*** Exercise data ***
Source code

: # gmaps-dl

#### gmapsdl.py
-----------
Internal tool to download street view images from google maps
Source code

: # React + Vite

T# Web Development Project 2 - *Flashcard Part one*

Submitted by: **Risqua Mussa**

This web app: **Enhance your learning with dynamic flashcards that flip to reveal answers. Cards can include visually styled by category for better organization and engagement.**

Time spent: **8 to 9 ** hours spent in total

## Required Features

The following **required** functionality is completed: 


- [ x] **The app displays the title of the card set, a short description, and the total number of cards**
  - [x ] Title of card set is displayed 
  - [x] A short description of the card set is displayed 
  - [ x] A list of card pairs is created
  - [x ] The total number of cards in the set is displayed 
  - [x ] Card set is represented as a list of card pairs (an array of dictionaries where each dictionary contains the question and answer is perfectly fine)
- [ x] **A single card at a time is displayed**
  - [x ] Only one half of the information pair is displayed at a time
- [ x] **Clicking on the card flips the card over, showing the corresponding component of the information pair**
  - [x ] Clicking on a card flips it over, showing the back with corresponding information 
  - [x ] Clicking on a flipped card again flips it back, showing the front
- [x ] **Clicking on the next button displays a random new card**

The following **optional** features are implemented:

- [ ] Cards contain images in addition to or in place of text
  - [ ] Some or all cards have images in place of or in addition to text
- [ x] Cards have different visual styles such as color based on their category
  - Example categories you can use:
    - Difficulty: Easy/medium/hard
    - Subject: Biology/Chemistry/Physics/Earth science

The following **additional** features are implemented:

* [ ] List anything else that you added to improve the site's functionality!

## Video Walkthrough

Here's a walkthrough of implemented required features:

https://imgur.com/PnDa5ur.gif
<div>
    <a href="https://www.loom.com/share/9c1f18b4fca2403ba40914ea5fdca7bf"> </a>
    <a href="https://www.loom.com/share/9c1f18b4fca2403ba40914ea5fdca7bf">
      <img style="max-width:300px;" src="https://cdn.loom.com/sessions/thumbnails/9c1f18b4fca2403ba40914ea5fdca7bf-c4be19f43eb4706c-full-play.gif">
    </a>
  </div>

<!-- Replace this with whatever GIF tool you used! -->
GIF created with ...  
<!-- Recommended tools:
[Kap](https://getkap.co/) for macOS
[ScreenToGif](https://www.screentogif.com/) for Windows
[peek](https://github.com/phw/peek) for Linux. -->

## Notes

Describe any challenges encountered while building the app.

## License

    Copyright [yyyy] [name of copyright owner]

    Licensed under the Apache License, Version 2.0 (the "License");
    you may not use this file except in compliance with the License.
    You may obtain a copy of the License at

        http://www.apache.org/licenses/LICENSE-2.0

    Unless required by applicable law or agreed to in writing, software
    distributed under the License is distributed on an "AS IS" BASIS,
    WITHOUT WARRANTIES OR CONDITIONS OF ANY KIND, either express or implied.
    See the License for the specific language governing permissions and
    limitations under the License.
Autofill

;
*** End of Exercise data ***
- **What is required**: Taking the line with "<!-- Replace this" as the start and the last line of the data above as the end, write out those two lines and every line between them exactly, and only those.

- **Expected output**:
<!-- Replace this with whatever GIF tool you used! -->
GIF created with ...  
<!-- Recommended tools:
[Kap](https://getkap.co/) for macOS
[ScreenToGif](https://www.screentogif.com/) for Windows
[peek](https://github.com/phw/peek) for Linux. -->

## Notes

Describe any challenges encountered while building the app.

## License

    Copyright [yyyy] [name of copyright owner]

    Licensed under the Apache License, Version 2.0 (the "License");
    you may not use this file except in compliance with the License.
    You may obtain a copy of the License at

        http://www.apache.org/licenses/LICENSE-2.0

    Unless required by applicable law or agreed to in writing, software
    distributed under the License is distributed on an "AS IS" BASIS,
    WITHOUT WARRANTIES OR CONDITIONS OF ANY KIND, either express or implied.
    See the License for the specific language governing permissions and
    limitations under the License.
Autofill

;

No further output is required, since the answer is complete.